Carlos Guerra, presidente do Instituto da Conservação da Natureza (ICN) durante o período em que o polémico projecto de outlet da Freeport em Alcochete recebeu luz-verde do Estado, começou a trabalhar dois anos depois como consultor privado para Manuel Pedro, um dos intermediários constituídos arguidos esta semana pela suspeita de terem pago subornos em troca da aprovação ambiental do empreendimento. O ICN foi a entidade mais importante para que o licenciamento do centro comercial fosse possível. O facto de o projecto estar dentro de uma Zona de Protecção Especial (ZPE) - e por causa da legislação que regia as ZPE na altura - dava ao Instituto o poder máximo no assunto (do ponto de vista técnico), logo a seguir ao ministro do Ambiente, José Sócrates (que tinha a decisão política), tornando os pareceres vinculativos. Isto é: caso não houvesse parecer favorável do ICN, o Freeport nunca poderia ter sido construído. Em Junho de 2001, como o Expresso já noticiou há três semanas, dois técnicos do ICN - António Bruxelas e Henrique Pereira dos Santos - escreveram num parecer: "O projecto não poderá ser aprovado nos termos em que é apresentado" e "não faz sentido prosseguir o processo" de avaliação de impacte ambiental, "tendo em conta que contraria formalmente o previsto no Plano Director Municipal de Alcochete (...) e a Reserva Ecológica Nacional". No entanto, depois de os dois técnicos terem sido afastados do processo, em Setembro desse mesmo ano, foi emitido um novo parecer do ICN em Outubro, o qual, apesar de ter levado a um chumbo do Freeport na altura, já apontava para a viabilização do centro comercial meses depois (Março de 2002), desde que fossem feitas algumas alterações na proposta apresentada pelos promotores.
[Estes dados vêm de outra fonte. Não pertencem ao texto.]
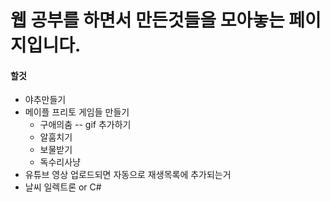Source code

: # 웹 공부를 하면서 만든것들을 모아놓는 페이지입니다.

#### 할것 

* 야추만들기  
* 메이플 프리토 게임들 만들기  
  + 구애의춤  -- gif 추가하기
  + 알훔치기  
  + 보물받기  
  + 독수리사냥  
* 유튜브 영상 업로드되면 자동으로 재생목록에 추가되는거
* 날씨 일렉트론 or C#

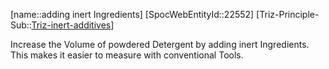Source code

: ﻿---
type: TrizExample
aliases:
- adding inert Ingredients
license: CC BY-SA 4.0
copyright: https://github.com/SpocWeb
IsDeleted: false
IsReadOnly: false
Confidential: public
tags: 
- Triz/Principle/Example
---
[name::adding inert Ingredients]
[SpocWebEntityId::22552]
[Triz-Principle-Sub::[Triz-inert-additives](tech/Triz/Sub/Triz-inert-additives.md)]

Increase the Volume of powdered Detergent by adding inert Ingredients. This makes it easier to measure with conventional Tools.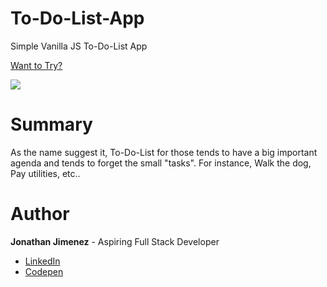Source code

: # To-Do-List-App

Simple Vanilla JS To-Do-List App

[Want to Try?](https://jonathanj101.github.io/To-Do-List-App-main.html/)

![](/images/preview.png)

# Summary

As the name suggest it, To-Do-List for those tends to have a big important agenda and tends to forget the small "tasks". For instance, Walk the dog, Pay utilities, etc..

# Author

**Jonathan Jimenez** - Aspiring Full Stack Developer

- [LinkedIn](https://www.linkedin.com/in/jonathan-jimenez101/)
- [Codepen](https://codepen.io/jonathanj101/)
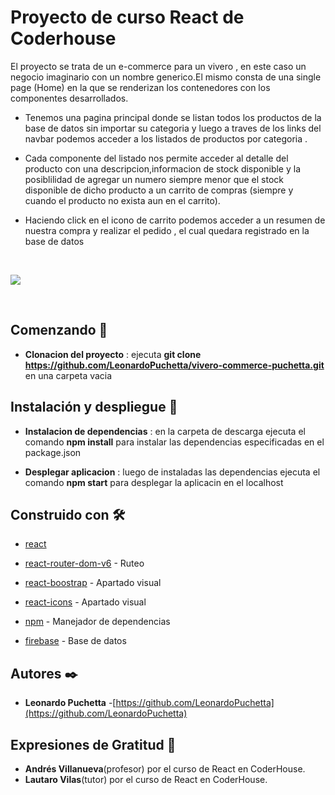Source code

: # Proyecto de curso React de Coderhouse

El proyecto se trata de un e-commerce para un vivero , en este caso un negocio imaginario con un nombre generico.El mismo consta de una single page (Home) en la que se renderizan los contenedores con los componentes desarrollados.

- Tenemos una pagina principal donde se listan todos los productos de la base de datos sin importar su categoria y luego a traves de los links del navbar podemos acceder a los listados de productos por categoria .

- Cada componente del listado nos permite acceder al detalle del producto con una descripcion,informacion de stock disponible y la posiblilidad de agregar un numero siempre menor que el stock disponible de dicho producto a un carrito de compras (siempre y cuando el producto no exista aun en el carrito).

- Haciendo click en el icono de carrito podemos acceder a un resumen de nuestra compra y realizar el pedido , el cual quedara registrado en la base de datos 

<br/>

 ![](./gif/2.0.gif)

<br/>

## Comenzando 🚀

- **Clonacion del proyecto** : ejecuta **git clone https://github.com/LeonardoPuchetta/vivero-commerce-puchetta.git** en una carpeta vacia 


## Instalación y despliegue 🔧

- **Instalacion de dependencias** : en la carpeta de descarga ejecuta el comando **npm install** para instalar las dependencias especificadas en el package.json 

- **Desplegar aplicacion** : luego de instaladas las dependencias ejecuta el comando  **npm start** para desplegar la aplicacin en el localhost 

## Construido con 🛠️

<!-- _Menciona las herramientas que utilizaste para crear tu proyecto_ -->
* [react](https://es.reactjs.org/) 
* [react-router-dom-v6](https://reactrouter.com/en/v6.3.0/getting-started/overview) - Ruteo 
* [react-boostrap](https://react-bootstrap.github.io/) - Apartado visual
* [react-icons](https://react-icons.github.io/react-icons/) - Apartado visual

* [npm](https://www.npmjs.com/) - Manejador de dependencias

* [firebase](https://firebase.google.com/docs?authuser=0&hl=es) - Base de datos


<!-- ## Contribuyendo 🖇️

Por favor lee el [CONTRIBUTING.md](https://gist.github.com/villanuevand/xxxxxx) para detalles de nuestro código de conducta, y el proceso para enviarnos pull requests. -->

<!-- ## Wiki 📖

Puedes encontrar mucho más de cómo utilizar este proyecto en nuestra [Wiki](https://github.com/tu/proyecto/wiki) -->

<!-- ## Versionado 📌

Usamos [SemVer](http://semver.org/) para el versionado. Para todas las versiones disponibles, mira los [tags en este repositorio](https://github.com/tu/proyecto/tags). -->

## Autores ✒️


* **Leonardo Puchetta** -[https://github.com/LeonardoPuchetta](https://github.com/LeonardoPuchetta)


<!-- También puedes mirar la lista de todos los [contribuyentes](https://github.com/your/project/contributors) quíenes han participado en este proyecto.  -->

<!-- ## Licencia 📄

Este proyecto está bajo la Licencia (Tu Licencia) - mira el archivo [LICENSE.md](LICENSE.md) para detalles -->

## Expresiones de Gratitud 🎁

* **Andrés Villanueva**(profesor) por el curso de React en CoderHouse.
* **Lautaro Vilas**(tutor) por el curso de React en CoderHouse.



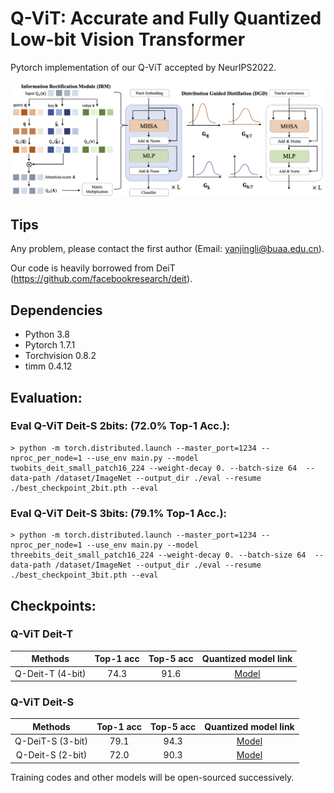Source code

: # Q-ViT: Accurate and Fully Quantized Low-bit Vision Transformer

Pytorch implementation of our Q-ViT accepted by NeurIPS2022.


<div align="center">
  <img src="pic.png" width="800"/>
</div>

## Tips

Any problem, please contact the first author (Email: yanjingli@buaa.edu.cn). 

Our code is heavily borrowed from DeiT (https://github.com/facebookresearch/deit).
## Dependencies
* Python 3.8
* Pytorch 1.7.1
* Torchvision 0.8.2
* timm 0.4.12

## Evaluation: 

  ### Eval Q-ViT Deit-S 2bits: (72.0% Top-1 Acc.):
    
    > python -m torch.distributed.launch --master_port=1234 --nproc_per_node=1 --use_env main.py --model twobits_deit_small_patch16_224 --weight-decay 0. --batch-size 64  --data-path /dataset/ImageNet --output_dir ./eval --resume ./best_checkpoint_2bit.pth --eval

  ### Eval Q-ViT Deit-S 3bits: (79.1% Top-1 Acc.):
    
    > python -m torch.distributed.launch --master_port=1234 --nproc_per_node=1 --use_env main.py --model threebits_deit_small_patch16_224 --weight-decay 0. --batch-size 64  --data-path /dataset/ImageNet --output_dir ./eval --resume ./best_checkpoint_3bit.pth --eval
    
## Checkpoints: 

  ### Q-ViT Deit-T

| Methods | Top-1 acc | Top-5 acc | Quantized model link |
|:-------:|:---------:|:---------:|:--------------------:|
| Q-Deit-T (4-bit)  |  74.3     |  91.6     | [Model](https://drive.google.com/file/d/1kRtJ0YkA5DiRYixZznV-93SMVqX4MVFQ/view?usp=share_link)  |

  ### Q-ViT Deit-S

| Methods | Top-1 acc | Top-5 acc | Quantized model link |
|:-------:|:---------:|:---------:|:--------------------:|
| Q-DeiT-S (3-bit)  |  79.1     |  94.3     | [Model](https://drive.google.com/file/d/1UbyrKB4h3fx8fsTQboz6IOZBy-utBlq3/view?usp=sharing)  |
| Q-Deit-S (2-bit)  |  72.0     |  90.3     | [Model](https://drive.google.com/file/d/1bcNpJ0Sqt19aJcyCrdmTgqOYCr79HL5f/view?usp=sharing)  |


Training codes and other models will be open-sourced successively.

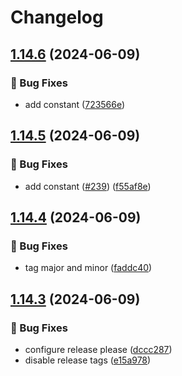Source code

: # Changelog

## [1.14.6](https://github.com/AlbertHernandez/typescript-library-template/compare/v1.14.5...v1.14.6) (2024-06-09)


### 🐛 Bug Fixes

* add constant ([723566e](https://github.com/AlbertHernandez/typescript-library-template/commit/723566e252312e949fe7a90e5872c2baf9a0f813))

## [1.14.5](https://github.com/AlbertHernandez/typescript-library-template/compare/v1.14.4...v1.14.5) (2024-06-09)


### 🐛 Bug Fixes

* add constant ([#239](https://github.com/AlbertHernandez/typescript-library-template/issues/239)) ([f55af8e](https://github.com/AlbertHernandez/typescript-library-template/commit/f55af8ec83e6fe9ec10c9662346949f72c97e2aa))

## [1.14.4](https://github.com/AlbertHernandez/typescript-library-template/compare/v1.14.3...v1.14.4) (2024-06-09)


### 🐛 Bug Fixes

* tag major and minor ([faddc40](https://github.com/AlbertHernandez/typescript-library-template/commit/faddc404fc63b1050c2b5cc16dc102311a35f2a7))

## [1.14.3](https://github.com/AlbertHernandez/typescript-library-template/compare/v1.14.2...v1.14.3) (2024-06-09)


### 🐛 Bug Fixes

* configure release please ([dccc287](https://github.com/AlbertHernandez/typescript-library-template/commit/dccc28782615f79da4abc0d708fa31ae4375e6b1))
* disable release tags ([e15a978](https://github.com/AlbertHernandez/typescript-library-template/commit/e15a978a600b340e9af3523dfd53640446b8c335))
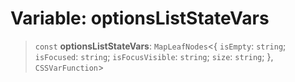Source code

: # Variable: optionsListStateVars

> `const` **optionsListStateVars**: `MapLeafNodes`\<\{ `isEmpty`: `string`; `isFocused`: `string`; `isFocusVisible`: `string`; `size`: `string`; \}, `CSSVarFunction`\>

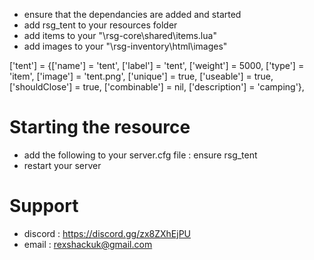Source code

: 
- ensure that the dependancies are added and started
- add rsg_tent to your resources folder
- add items to your "\rsg-core\shared\items.lua"
- add images to your "\rsg-inventory\html\images"

['tent']					= {['name'] = 'tent', 			  	  		['label'] = 'tent', 				['weight'] = 5000, 		['type'] = 'item', 		['image'] = 'tent.png', 				['unique'] = true, 		['useable'] = true, 	['shouldClose'] = true,		['combinable'] = nil,   ['description'] = 'camping'},


# Starting the resource
- add the following to your server.cfg file : ensure rsg_tent
- restart your server

# Support
- discord : https://discord.gg/zx8ZXhEjPU
- email : rexshackuk@gmail.com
Esse novo parecer seria a peça-chave para a Declaração de Impacte Ambiental positiva assinada pelo secretário de Estado do Ambiente Rui Gonçalves. (...)
Sobre Carlos Guerra:
Presidente do ICN (Instituto da Conservação da Natureza) entre 1998 e 2002, quando Elisa Ferreira e José Sócrates foram ministros do Ambiente e durante a aprovação de impacte ambiental do Freeport em tempo recorde. O ICN foi a entidade mais importante nos pareceres para a luz-verde do projecto de 'outlet'. Consultor privado na área do ambiente entre 2002 e 2005, até ser nomeado, com o governo PS novamente no poder, director regional de Agricultura de Trás-os-Montes. Director do GPP, Gabinete de Planeamento e Políticas do Ministério da Agricultura (e Pescas), desde 2008. O GPP define as linhas estratégicas dos investimentos do ministério e dos subsídios do Quadro Comunitário de Apoio para a área da Agricultura. Antes, entre 2005 e 2008, foi director regional da Agricultura. Irmão de dois procuradores: João Guerra, procurador do caso Casa Pia, e José Eduardo Guerra, destacado desde Outubro de 2007 para o Eurojust, o gabinete de ligação entre órgãos de investigação dos Estados-membros da UE e por onde têm passado as trocas de informação entre autoridades portuguesas e inglesas sobre o caso Freeport.
Notícia aqui.
Há coisas fantásticas, não há? Se um técnico, neste caso dois, emitem parecer desfavorável a determinada intenção, resolve-se o assunto da forma mais eficiente afastando-os do processo. Querem mais eficácia? Impossível! E depois temos as outras pontas soltas do novelo. Ter um irmão que nos pode informar sobre o fluxo de informação relativo a um caso onde estamos envolvidos deve dar muito jeito. Ter emprego na empresa privada que acabámos de beneficiar deve dar muito jeito. Ter à mão um técnico que aprova tudo o que lhe é pedido, mesmo se contra a lei, deve dar muito jeito. Ter amigos do partido que saibam compensar (um Director Regional da Agricultura deve ganhar bem...) os favores feitos contra a lei, dá concerteza muito jeito! É o país do põe-te a jeito...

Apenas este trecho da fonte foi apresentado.